There was a very good 3 part series in QST for June, July and August of
2002 that dealt with the design of a station for lightning protection.
Those articles are available at
http://www.arrl.org/lightning-protection. I highly recommend it.
Some of the "ground rules" given in the article:
All towers and masts grounded with buried radial wires and ground rods
to spread the impact of a strike over a large area of the earth.
Perimeter ground wires around any building with a driven ground rod at
each place the wire changes direction. (lightning likes to travel in a
straight line).
Bring all services into the ham shack through a common grounded copper
panel fitted with suppression devices - that includes feedlines, power,
CAT5 cables, phone cables, and everything else.
Keep any equipment or devices that are not powered/connected through the
above panel out of reach of the operating position.
There is no guarantee that the above steps will eliminate failures due
to lightning, but it will go a long way toward achieving that goal. The
real goal is to keep *everything* in the shack at the same potential
during a lightning event.
I have attempted to use those guidelines in the construction of my shack
and antenna field. All my feedlines are automatically grounded when the
station is turned off, and I do not attempt to operate when there is
lightning nearby - and I get stay out of the shack during storms.
We had a lightning event here last year that took out the Ethernet
router, several switches, 3 computers and 2 network attached printers.
None of the ham gear was damaged.
73,
Don W3FPR
On 7/15/2014 7:12 AM, Brian Alsop wrote:
This sounds like good advice. However, every connector socket on my
K3 is populated, ditto the computer, ditto the KPA500, ditto the KAT500.

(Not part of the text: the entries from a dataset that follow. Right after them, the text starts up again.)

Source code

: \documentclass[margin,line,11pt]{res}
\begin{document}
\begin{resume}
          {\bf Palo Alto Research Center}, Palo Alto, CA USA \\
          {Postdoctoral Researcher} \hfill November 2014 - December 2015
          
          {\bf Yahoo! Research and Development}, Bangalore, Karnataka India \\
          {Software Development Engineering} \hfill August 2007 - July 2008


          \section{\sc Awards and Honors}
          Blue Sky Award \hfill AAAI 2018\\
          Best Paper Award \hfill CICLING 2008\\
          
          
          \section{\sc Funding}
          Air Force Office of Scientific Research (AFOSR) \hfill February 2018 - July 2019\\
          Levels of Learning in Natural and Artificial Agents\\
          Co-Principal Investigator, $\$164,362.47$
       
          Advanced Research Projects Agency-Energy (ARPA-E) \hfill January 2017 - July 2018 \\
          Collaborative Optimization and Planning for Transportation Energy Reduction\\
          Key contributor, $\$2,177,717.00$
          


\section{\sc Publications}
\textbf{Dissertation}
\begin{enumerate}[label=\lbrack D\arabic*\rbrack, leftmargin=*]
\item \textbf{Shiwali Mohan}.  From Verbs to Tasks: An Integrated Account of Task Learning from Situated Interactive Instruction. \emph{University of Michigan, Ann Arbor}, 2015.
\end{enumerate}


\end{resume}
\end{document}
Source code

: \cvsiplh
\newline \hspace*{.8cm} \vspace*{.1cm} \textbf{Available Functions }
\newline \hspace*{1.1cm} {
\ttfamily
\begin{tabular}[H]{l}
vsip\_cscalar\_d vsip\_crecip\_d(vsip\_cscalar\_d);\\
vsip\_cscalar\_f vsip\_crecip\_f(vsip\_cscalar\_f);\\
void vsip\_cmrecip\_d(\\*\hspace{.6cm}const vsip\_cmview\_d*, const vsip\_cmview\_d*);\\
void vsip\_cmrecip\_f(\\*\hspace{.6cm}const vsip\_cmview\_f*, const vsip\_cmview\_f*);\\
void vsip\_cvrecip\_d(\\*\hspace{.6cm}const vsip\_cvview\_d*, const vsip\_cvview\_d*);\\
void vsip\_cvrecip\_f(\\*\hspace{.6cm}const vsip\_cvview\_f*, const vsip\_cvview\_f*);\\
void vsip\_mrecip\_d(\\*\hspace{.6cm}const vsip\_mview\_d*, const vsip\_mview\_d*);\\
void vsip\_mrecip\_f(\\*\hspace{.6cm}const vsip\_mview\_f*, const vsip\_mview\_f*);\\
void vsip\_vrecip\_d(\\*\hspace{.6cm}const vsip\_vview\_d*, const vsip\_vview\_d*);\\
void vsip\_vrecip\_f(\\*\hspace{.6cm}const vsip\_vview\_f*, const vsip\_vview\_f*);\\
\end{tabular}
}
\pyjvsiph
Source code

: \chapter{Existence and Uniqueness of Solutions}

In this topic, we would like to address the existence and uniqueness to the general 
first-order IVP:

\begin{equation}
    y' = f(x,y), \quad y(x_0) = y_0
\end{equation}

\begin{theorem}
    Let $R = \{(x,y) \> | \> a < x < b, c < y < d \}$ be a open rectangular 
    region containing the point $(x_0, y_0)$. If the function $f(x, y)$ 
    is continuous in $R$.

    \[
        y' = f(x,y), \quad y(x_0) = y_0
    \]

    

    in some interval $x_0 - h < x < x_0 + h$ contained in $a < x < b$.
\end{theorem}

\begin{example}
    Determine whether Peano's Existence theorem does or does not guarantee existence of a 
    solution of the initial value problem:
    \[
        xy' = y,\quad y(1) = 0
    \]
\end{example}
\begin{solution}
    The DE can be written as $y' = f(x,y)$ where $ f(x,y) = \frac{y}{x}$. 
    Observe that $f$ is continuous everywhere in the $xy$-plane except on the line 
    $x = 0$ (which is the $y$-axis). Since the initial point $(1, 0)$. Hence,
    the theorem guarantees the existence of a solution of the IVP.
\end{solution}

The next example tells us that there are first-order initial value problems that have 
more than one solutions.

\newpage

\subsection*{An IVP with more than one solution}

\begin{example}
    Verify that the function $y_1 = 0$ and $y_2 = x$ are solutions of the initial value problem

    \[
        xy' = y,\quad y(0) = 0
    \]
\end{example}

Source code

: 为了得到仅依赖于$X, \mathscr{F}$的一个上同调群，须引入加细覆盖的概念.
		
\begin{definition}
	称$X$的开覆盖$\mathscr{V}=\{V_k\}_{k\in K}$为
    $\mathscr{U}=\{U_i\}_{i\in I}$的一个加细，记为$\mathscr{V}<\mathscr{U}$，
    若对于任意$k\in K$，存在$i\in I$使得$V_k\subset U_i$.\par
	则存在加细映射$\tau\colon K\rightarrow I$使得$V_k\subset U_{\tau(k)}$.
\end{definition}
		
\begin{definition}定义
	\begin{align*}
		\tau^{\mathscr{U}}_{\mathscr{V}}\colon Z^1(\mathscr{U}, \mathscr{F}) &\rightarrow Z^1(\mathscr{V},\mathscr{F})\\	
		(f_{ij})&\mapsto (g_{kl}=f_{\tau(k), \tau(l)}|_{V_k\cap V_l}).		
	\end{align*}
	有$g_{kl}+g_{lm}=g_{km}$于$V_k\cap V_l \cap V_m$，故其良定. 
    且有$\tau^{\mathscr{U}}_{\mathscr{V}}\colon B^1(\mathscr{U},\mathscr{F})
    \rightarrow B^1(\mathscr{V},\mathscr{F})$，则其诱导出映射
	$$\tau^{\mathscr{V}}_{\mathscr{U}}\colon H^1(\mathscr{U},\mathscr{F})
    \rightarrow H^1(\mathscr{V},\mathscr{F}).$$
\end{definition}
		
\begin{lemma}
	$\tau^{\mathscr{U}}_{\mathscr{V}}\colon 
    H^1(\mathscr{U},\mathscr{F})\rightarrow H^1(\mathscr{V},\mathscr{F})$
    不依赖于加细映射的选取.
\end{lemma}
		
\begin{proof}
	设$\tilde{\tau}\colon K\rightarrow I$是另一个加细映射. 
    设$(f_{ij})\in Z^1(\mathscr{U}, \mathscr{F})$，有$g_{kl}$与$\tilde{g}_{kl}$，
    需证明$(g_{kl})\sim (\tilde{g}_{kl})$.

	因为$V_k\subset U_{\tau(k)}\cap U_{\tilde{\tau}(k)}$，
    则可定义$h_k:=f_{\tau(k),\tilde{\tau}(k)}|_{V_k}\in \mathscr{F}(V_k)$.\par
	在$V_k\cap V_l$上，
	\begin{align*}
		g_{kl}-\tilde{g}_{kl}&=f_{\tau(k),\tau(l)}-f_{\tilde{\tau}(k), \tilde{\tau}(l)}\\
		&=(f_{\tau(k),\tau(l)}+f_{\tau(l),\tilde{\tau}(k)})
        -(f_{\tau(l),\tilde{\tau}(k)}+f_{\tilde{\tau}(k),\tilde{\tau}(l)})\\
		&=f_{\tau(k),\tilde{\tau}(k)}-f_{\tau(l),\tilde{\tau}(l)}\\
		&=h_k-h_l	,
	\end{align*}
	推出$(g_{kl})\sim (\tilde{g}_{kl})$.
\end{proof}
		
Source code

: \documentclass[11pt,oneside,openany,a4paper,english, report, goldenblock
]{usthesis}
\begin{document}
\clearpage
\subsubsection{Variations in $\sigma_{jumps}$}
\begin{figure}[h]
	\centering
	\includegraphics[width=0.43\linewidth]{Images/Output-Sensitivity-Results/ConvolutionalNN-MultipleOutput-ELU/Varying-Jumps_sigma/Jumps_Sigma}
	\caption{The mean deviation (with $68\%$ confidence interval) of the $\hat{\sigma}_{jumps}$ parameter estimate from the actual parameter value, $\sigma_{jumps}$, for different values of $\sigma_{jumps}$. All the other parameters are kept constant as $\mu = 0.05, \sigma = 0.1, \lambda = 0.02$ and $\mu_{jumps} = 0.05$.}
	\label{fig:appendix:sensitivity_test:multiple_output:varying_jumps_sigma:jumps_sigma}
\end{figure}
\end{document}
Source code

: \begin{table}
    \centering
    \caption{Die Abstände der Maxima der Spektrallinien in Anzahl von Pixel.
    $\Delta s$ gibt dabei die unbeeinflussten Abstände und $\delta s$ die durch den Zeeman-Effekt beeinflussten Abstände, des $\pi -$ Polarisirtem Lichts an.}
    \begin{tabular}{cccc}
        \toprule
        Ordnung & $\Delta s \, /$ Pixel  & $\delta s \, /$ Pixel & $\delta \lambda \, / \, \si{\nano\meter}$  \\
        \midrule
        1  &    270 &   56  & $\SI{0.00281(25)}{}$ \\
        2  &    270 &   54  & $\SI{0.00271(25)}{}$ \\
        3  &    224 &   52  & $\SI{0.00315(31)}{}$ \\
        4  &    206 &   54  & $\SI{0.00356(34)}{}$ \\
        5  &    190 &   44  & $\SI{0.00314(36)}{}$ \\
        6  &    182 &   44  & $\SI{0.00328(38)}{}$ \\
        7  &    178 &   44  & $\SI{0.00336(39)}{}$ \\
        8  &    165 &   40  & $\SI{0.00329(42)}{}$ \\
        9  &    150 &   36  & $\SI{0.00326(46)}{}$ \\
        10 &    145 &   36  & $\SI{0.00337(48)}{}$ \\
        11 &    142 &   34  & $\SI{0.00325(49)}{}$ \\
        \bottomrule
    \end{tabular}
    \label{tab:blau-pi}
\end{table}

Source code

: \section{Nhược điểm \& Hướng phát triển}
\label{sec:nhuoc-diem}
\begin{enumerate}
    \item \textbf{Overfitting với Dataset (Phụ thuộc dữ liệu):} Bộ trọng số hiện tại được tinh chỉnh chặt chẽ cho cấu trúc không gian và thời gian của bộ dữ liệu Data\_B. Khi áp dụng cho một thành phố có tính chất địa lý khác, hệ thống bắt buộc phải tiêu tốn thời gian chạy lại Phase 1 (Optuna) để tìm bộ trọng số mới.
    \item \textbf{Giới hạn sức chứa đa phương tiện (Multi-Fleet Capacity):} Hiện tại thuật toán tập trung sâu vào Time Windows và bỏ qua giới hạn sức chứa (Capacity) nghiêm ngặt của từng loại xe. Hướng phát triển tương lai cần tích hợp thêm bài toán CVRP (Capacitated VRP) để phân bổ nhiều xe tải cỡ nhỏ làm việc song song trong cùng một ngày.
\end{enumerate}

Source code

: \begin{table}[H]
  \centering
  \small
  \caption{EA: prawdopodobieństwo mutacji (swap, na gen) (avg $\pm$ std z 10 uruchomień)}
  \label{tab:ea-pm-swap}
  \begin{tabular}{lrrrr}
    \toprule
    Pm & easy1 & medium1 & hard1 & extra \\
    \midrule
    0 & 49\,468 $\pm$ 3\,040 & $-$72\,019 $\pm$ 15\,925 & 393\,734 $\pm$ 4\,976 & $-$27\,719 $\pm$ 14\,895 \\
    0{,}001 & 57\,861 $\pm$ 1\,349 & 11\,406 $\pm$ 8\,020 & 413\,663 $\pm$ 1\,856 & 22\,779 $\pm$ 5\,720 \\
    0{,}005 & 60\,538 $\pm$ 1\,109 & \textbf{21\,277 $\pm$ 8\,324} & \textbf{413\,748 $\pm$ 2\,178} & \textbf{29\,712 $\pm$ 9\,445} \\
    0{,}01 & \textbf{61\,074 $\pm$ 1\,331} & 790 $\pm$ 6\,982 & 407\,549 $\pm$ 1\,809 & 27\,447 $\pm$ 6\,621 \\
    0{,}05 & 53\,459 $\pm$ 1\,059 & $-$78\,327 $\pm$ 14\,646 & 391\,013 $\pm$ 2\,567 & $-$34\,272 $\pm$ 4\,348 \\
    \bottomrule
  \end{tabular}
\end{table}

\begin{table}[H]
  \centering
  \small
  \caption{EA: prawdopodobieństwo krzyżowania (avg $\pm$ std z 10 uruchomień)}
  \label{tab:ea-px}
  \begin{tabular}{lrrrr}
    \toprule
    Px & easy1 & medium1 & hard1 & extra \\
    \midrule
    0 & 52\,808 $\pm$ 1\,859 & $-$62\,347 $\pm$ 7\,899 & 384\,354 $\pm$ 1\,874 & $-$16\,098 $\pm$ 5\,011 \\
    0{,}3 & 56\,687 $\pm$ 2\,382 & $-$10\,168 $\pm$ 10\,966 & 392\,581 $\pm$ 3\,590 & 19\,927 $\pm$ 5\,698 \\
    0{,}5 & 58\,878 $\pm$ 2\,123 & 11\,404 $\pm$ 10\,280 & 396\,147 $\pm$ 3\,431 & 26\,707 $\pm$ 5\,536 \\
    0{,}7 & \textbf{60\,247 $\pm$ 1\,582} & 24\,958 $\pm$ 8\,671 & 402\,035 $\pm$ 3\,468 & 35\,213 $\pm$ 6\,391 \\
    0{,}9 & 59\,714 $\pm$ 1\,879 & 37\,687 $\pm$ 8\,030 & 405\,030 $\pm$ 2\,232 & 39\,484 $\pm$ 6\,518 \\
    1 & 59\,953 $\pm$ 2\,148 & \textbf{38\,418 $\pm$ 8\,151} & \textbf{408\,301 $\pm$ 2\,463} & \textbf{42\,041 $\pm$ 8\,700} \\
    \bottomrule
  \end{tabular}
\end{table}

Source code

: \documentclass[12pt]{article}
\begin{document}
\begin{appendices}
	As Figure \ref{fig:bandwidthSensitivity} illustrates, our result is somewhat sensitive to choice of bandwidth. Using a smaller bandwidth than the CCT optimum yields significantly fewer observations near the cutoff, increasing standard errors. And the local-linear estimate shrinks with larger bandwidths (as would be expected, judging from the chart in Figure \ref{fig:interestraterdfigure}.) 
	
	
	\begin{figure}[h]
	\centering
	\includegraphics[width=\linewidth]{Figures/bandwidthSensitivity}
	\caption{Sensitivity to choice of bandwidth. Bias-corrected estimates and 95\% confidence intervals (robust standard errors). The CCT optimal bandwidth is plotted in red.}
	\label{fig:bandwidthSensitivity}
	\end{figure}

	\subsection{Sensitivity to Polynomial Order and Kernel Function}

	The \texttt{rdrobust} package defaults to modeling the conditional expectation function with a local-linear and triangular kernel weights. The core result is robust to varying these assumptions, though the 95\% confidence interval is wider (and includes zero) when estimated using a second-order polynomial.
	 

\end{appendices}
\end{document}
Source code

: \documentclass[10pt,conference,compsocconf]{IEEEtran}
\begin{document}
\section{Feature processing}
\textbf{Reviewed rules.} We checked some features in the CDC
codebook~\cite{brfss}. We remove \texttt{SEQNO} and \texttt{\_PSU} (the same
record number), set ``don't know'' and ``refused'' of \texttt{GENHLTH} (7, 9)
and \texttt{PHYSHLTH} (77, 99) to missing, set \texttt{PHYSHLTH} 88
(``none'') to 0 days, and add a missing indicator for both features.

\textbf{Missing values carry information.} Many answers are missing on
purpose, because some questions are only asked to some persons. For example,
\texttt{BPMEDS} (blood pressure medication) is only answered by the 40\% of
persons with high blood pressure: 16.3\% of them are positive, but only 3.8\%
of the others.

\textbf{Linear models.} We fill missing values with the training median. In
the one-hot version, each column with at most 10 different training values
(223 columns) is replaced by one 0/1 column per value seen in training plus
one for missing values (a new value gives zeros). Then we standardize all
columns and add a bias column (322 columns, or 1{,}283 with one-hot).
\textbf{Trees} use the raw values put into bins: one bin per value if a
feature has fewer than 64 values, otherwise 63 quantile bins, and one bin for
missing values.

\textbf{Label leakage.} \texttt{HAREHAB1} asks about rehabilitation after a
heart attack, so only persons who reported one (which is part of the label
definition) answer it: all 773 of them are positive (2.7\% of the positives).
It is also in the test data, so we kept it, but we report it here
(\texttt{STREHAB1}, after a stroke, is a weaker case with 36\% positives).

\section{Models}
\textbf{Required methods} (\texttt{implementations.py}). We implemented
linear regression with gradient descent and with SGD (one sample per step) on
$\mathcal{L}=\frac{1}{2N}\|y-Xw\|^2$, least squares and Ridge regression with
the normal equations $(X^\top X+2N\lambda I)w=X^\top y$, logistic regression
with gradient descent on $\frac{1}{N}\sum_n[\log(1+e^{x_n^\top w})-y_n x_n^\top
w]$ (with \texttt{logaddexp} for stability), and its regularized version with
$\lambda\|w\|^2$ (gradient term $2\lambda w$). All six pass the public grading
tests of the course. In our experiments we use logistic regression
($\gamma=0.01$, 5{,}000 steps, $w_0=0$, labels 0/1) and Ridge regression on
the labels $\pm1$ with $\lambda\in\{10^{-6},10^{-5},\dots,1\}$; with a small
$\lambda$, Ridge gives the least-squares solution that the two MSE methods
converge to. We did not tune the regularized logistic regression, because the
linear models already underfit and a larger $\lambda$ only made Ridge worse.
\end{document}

Pulling all wires when there is a potential storm threat is totally
impractical. Even if I did, I'm sure some of the connectors would
simply not last.
I suspect others have similar situations.
73 de Brian/K3KO
n 7/15/2014 10:58, Bill Blomgren (kk4qdz) via Elecraft wrote:
And another warning: Nearby (like next door) lightning will be
picked up by ANY long wires which end up acting as antennas.